OPINION: Allow Georgia professors to offer their students virtual option

A professor says a well-designed, interactive online course may indeed be better than the “hybrid” course students will face at their campuses.
A professor says a well-designed, interactive online course may indeed be better than the “hybrid” course students will face at their campuses.

Credit: Jamie Lee Finch

Credit: Jamie Lee Finch

Faculty leader says some colleagues are being told in-person classes can't move online even if students prefer it

In a guest column today, Matthew Boedy, an assistant professor of rhetoric and composition at the University of North Georgia, puzzles over why the University System of Georgia is telling professors they can’t offer their students an option to take an on-site course online -- even if students want to do so.

Boedy is conference president of the Georgia chapter of the American Association of University Professors, a national organization that represents the interests of college and university faculty members.

By Matthew Boedy

At the end of my last guest column for the AJC Get Schooled blog, I mentioned I am offering the opportunity to all my students registered for an in-person course to take my class fully online.

Why did I do this? As I noted in an email to my students, I am worried for all of us, especially as we navigate the halls, bathrooms, and classrooms.

I also agree with Boston University professor Daniel Star who wrote in InsideHigherEd that student desire for in-person classes will shift “substantially once students experience socially distanced, mask-to-mask classes….”

A well-designed, interactive online course may indeed be better than the “hybrid” course students will face at my university.

For example, due to needed social distancing of students into groups and my own desire to be away from campus as much as possible, the number of days a student will see me in-person, in a classroom this semester is five. That is out of a 45-day, 15-week Monday-Wednesday-Friday schedule.

Dr. Matthew Boedy
Dr. Matthew Boedy

Credit: UNG

Credit: UNG

So far eight students have taken my offer. Colleagues at my school and around the state are doing the same.

We all are doing this because we know students are concerned.

Some want the dorm life and the “campus experience,” but others do not. It’s hard to say how many are in each group. But as cases rise on campus, the online group will grow.

My school thought my offer was a good idea, even mentioning it during a town hall for faculty. It seems the University System of Georgia thinks differently about moving online.
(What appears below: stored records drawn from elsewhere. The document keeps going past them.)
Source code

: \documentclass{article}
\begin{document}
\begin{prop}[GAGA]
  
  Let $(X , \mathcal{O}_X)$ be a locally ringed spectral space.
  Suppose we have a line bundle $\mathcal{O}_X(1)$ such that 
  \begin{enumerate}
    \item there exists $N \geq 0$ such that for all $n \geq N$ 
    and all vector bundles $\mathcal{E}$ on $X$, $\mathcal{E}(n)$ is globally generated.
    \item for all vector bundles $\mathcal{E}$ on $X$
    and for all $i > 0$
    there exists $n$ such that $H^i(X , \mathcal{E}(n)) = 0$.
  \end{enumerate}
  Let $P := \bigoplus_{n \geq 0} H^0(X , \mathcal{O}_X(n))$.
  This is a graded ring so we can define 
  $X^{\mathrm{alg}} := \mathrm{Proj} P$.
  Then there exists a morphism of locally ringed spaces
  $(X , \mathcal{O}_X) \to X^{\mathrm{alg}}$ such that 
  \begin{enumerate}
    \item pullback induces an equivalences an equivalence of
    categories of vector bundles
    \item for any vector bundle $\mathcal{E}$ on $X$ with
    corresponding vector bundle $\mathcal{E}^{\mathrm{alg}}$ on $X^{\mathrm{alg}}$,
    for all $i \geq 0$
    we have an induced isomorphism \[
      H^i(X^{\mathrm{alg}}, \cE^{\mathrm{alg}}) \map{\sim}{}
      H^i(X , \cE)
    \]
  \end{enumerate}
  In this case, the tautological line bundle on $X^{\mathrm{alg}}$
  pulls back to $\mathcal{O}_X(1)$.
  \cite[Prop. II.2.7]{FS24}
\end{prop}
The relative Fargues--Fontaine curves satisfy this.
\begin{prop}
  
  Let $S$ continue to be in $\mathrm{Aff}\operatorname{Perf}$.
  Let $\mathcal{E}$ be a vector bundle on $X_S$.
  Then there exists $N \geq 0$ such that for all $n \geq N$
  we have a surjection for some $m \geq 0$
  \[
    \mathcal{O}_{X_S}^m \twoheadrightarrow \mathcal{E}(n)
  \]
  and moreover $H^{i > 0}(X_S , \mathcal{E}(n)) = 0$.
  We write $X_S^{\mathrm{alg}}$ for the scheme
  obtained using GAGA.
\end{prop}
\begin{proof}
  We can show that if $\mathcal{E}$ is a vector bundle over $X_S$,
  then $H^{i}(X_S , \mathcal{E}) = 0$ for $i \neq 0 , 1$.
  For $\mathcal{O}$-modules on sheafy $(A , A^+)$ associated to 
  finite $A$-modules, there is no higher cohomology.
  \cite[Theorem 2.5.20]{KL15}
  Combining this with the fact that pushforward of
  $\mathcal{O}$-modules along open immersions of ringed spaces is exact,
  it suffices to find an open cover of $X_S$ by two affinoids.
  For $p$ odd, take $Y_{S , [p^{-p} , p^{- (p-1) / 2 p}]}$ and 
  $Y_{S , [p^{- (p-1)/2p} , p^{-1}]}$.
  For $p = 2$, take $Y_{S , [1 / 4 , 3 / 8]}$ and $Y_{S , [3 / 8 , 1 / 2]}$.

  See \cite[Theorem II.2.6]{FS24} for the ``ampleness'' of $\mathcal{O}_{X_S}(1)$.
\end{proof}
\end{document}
In the last week, I have seen emails from administrators at three schools who have said they are getting reminders from the central office that professors should not move their courses online even, according to one email posted to Twitter, “in situations which most their students say they would prefer” to take the class online.

Granted, I will teach 100 students this fall. So eight is not a big chunk. And I am not stopping the in-person instruction by Zooming myself into a classroom.

But let’s be clear about what is happening: the USG doesn’t want students who have signed up for in-person courses (whose class days could be as much as 75% online anyway) to move or to be moved online.

In fact, the USG is so concerned about professors who may want to accommodate those students it is having schools call students to tell them they must physically come to class, according to one email I have seen.

Attendance is not my main concern. If though through my powers of persuasion, my entire roster of students decided to take the course online, I wouldn’t be sad.

The administration notes students who want an online experience could find a spot in a designated online course. Fair enough, though spots for those are fewer compared to in-person spots. That is thanks in part to the narrow guidelines used by the USG to decide which professors are allowed to teach online. Last time I checked, all online sections at my school are filled for ENGL 1101, the required composition course I mainly teach.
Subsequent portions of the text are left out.